When 1 mole of ethylene (C2H4) is burned at constant pressure, 1410 kJ of energy is released as heat. Calculate (delta) H for a process in which 10.0 of ethylene is burned at constant pressure

C2H4 + 3O2 ==> 2CO2 + 2H2O

10.0 what? Change 10? to mols if it isn't already in mols.
dH = 1410 kJ/mol x (# mols) = ?

To calculate ΔH (change in enthalpy) for a process, you need to use the concept of stoichiometry. Here's how you can calculate it for the given question:

1. Start by writing the balanced chemical equation for the combustion of ethylene (C2H4):
C2H4 + 3O2 -> 2CO2 + 2H2O

2. Determine the molar enthalpy change (ΔH) for the combustion of ethylene. According to the balanced equation, 1 mole of ethylene (C2H4) produces 1410 kJ of energy as heat. Therefore, the ΔH for 1 mole of ethylene is -1410 kJ.

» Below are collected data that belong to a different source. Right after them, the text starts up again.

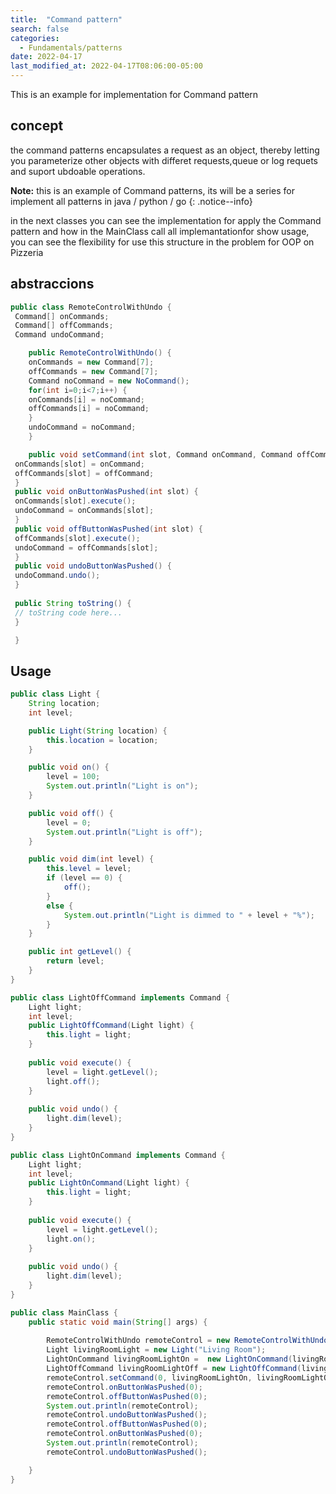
 ```yaml
---
title:  "Command pattern"
search: false
categories: 
  - Fundamentals/patterns
date: 2022-04-17
last_modified_at: 2022-04-17T08:06:00-05:00
---
```


This is an example for implementation for Command pattern

## concept

the command patterns encapsulates a request as an object, thereby letting you parameterize 
other objects with differet requests,queue or log requets and suport ubdoable operations.



**Note:** this is an example of Command patterns, its will be a series for implement all patterns in java / python / go
{: .notice--info}

in the next classes you can see the implementation for apply the Command pattern and how in the MainClass call all implemantationfor show usage, 
you can see the flexibility for use this structure in the problem for OOP on Pizzeria 

## abstraccions 

```java
public class RemoteControlWithUndo {
 Command[] onCommands;
 Command[] offCommands;
 Command undoCommand;

	public RemoteControlWithUndo() {
	onCommands = new Command[7];
	offCommands = new Command[7];
	Command noCommand = new NoCommand();
	for(int i=0;i<7;i++) {
	onCommands[i] = noCommand;
	offCommands[i] = noCommand;
	}
	undoCommand = noCommand;
	}

	public void setCommand(int slot, Command onCommand, Command offCommand) {
 onCommands[slot] = onCommand;
 offCommands[slot] = offCommand;
 }
 public void onButtonWasPushed(int slot) {
 onCommands[slot].execute();
 undoCommand = onCommands[slot];
 }
 public void offButtonWasPushed(int slot) {
 offCommands[slot].execute();
 undoCommand = offCommands[slot];
 }
 public void undoButtonWasPushed() {
 undoCommand.undo();
 }
 
 public String toString() {
 // toString code here...
 }

 }

```



## Usage

```java
public class Light {
	String location;
	int level;

	public Light(String location) {
		this.location = location;
	}

	public void on() {
		level = 100;
		System.out.println("Light is on");
	}

	public void off() {
		level = 0;
		System.out.println("Light is off");
	}

	public void dim(int level) {
		this.level = level;
		if (level == 0) {
			off();
		}
		else {
			System.out.println("Light is dimmed to " + level + "%");
		}
	}

	public int getLevel() {
		return level;
	}
}
```
```java
public class LightOffCommand implements Command {
	Light light;
	int level;
	public LightOffCommand(Light light) {
		this.light = light;
	}
 
	public void execute() {
        level = light.getLevel();
		light.off();
	}
 
	public void undo() {
		light.dim(level);
	}
}
```

```java
public class LightOnCommand implements Command {
	Light light;
	int level;
	public LightOnCommand(Light light) {
		this.light = light;
	}
 
	public void execute() {
        level = light.getLevel();
		light.on();
	}
 
	public void undo() {
		light.dim(level);
	}
}
```



```java
public class MainClass {
    public static void main(String[] args) {
		
		RemoteControlWithUndo remoteControl = new RemoteControlWithUndo();
		Light livingRoomLight = new Light("Living Room");
		LightOnCommand livingRoomLightOn =  new LightOnCommand(livingRoomLight);
		LightOffCommand livingRoomLightOff = new LightOffCommand(livingRoomLight);
		remoteControl.setCommand(0, livingRoomLightOn, livingRoomLightOff);
		remoteControl.onButtonWasPushed(0);
		remoteControl.offButtonWasPushed(0);
		System.out.println(remoteControl);
		remoteControl.undoButtonWasPushed();
		remoteControl.offButtonWasPushed(0);
		remoteControl.onButtonWasPushed(0);
		System.out.println(remoteControl);
		remoteControl.undoButtonWasPushed();

	}
}
```

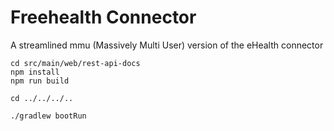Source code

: # Freehealth Connector
A streamlined mmu (Massively Multi User) version of the eHealth connector

```
cd src/main/web/rest-api-docs
npm install
npm run build

cd ../../../..

./gradlew bootRun

```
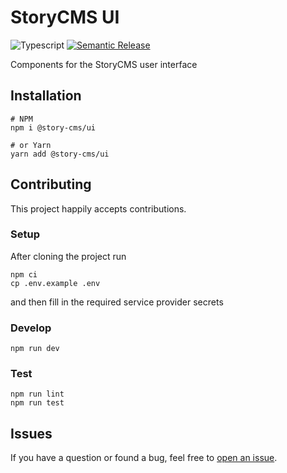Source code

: # StoryCMS UI

![Typescript](https://img.shields.io/npm/types/typescript?style=for-the-badge)
[![Semantic Release](https://img.shields.io/badge/%20%20%F0%9F%93%A6%F0%9F%9A%80-semantic--release-e10079.svg?style=for-the-badge)](https://www.npmjs.com/package/semantic-release)

Components for the StoryCMS user interface

## Installation

```shell
# NPM
npm i @story-cms/ui

# or Yarn
yarn add @story-cms/ui
```

## Contributing

This project happily accepts contributions.

### Setup

After cloning the project run

```shell
npm ci
cp .env.example .env
```

and then fill in the required service provider secrets

### Develop

```
npm run dev
```

### Test

```
npm run lint
npm run test
```

## Issues

If you have a question or found a bug, feel free to
[open an issue](https://github.com/story-cms/ui/issues).

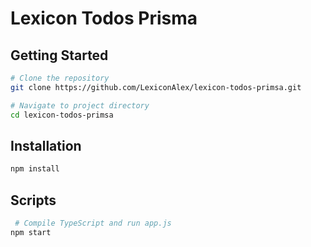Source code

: # Lexicon Todos Prisma

## Getting Started

```bash
# Clone the repository
git clone https://github.com/LexiconAlex/lexicon-todos-primsa.git

# Navigate to project directory
cd lexicon-todos-primsa
```

## Installation
```bash
npm install
```

## Scripts
```bash
 # Compile TypeScript and run app.js
npm start 
```
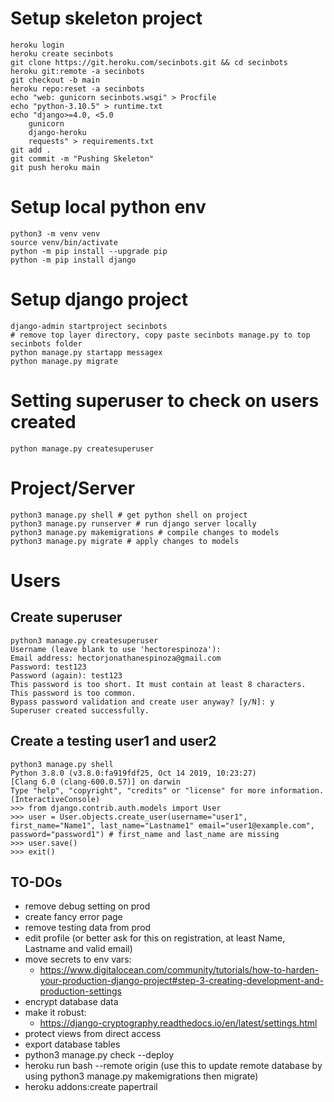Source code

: # Setup skeleton project 
```
heroku login
heroku create secinbots
git clone https://git.heroku.com/secinbots.git && cd secinbots
heroku git:remote -a secinbots
git checkout -b main
heroku repo:reset -a secinbots
echo "web: gunicorn secinbots.wsgi" > Procfile
echo "python-3.10.5" > runtime.txt
echo "django>=4.0, <5.0
    gunicorn
    django-heroku
    requests" > requirements.txt
git add .
git commit -m "Pushing Skeleton" 
git push heroku main
```

# Setup local python env
```
python3 -m venv venv
source venv/bin/activate
python -m pip install --upgrade pip
python -m pip install django
```

# Setup django project
```
django-admin startproject secinbots
# remove top layer directory, copy paste secinbots manage.py to top secinbots folder
python manage.py startapp messagex
python manage.py migrate
```

# Setting superuser to check on users created
```
python manage.py createsuperuser
```

# Project/Server
```
python3 manage.py shell # get python shell on project
python3 manage.py runserver # run django server locally
python3 manage.py makemigrations # compile changes to models
python3 manage.py migrate # apply changes to models
```

# Users

## Create superuser
```
python3 manage.py createsuperuser
Username (leave blank to use 'hectorespinoza'): 
Email address: hectorjonathanespinoza@gmail.com
Password: test123
Password (again): test123
This password is too short. It must contain at least 8 characters.
This password is too common.
Bypass password validation and create user anyway? [y/N]: y
Superuser created successfully.
```

## Create a testing user1 and user2
```
python3 manage.py shell
Python 3.8.0 (v3.8.0:fa919fdf25, Oct 14 2019, 10:23:27) 
[Clang 6.0 (clang-600.0.57)] on darwin
Type "help", "copyright", "credits" or "license" for more information.
(InteractiveConsole)
>>> from django.contrib.auth.models import User
>>> user = User.objects.create_user(username="user1", first_name="Name1", last_name="Lastname1" email="user1@example.com", password="password1") # first_name and last_name are missing
>>> user.save()
>>> exit()
```

## TO-DOs
- remove debug setting on prod
- create fancy error page
- remove testing data from prod
- edit profile (or better ask for this on registration, at least Name, Lastname and valid email)
- move secrets to env vars:
    - https://www.digitalocean.com/community/tutorials/how-to-harden-your-production-django-project#step-3-creating-development-and-production-settings
- encrypt database data
- make it robust:
    - https://django-cryptography.readthedocs.io/en/latest/settings.html
- protect views from direct access
- export database tables
- python3 manage.py check --deploy
- heroku run bash --remote origin (use this to update remote database by using python3 manage.py makemigrations then migrate)
- heroku addons:create papertrail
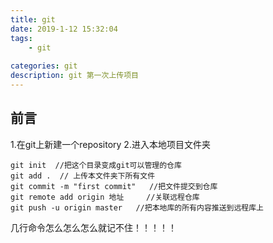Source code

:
 ```yaml
---
title: git
date: 2019-1-12 15:32:04
tags: 
    - git
    
categories: git
description: git 第一次上传项目
---
```


## 前言
1.在git上新建一个repository
2.进入本地项目文件夹
```
git init  //把这个目录变成git可以管理的仓库
git add .  // 上传本文件夹下所有文件
git commit -m "first commit"   //把文件提交到仓库
git remote add origin 地址     //关联远程仓库
git push -u origin master   //把本地库的所有内容推送到远程库上
```
几行命令怎么怎么怎么就记不住！！！！！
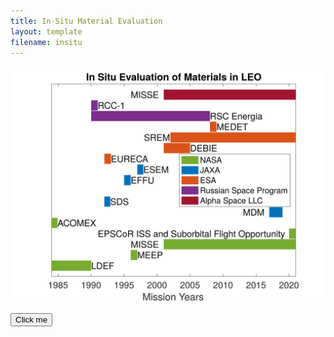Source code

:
 ```yaml
---
title: In-Situ Material Evaluation
layout: template
filename: insitu
--- 
```


![InSitu](figures/inSituLEO.svg)

<button name="button" onclick="http://www.google.com">Click me</button>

3. Calculate the ΔH for the given process, which involves burning 10.0 moles of ethylene. Since the ΔH is proportional to the number of moles, you can multiply the ΔH for 1 mole of ethylene by the number of moles involved in the process:
ΔH = (-1410 kJ/mol) * (10.0 mol) = -14100 kJ

Thus, the ΔH for the process in which 10.0 moles of ethylene are burned at constant pressure is -14100 kJ. The negative sign indicates that energy is released as heat in the process.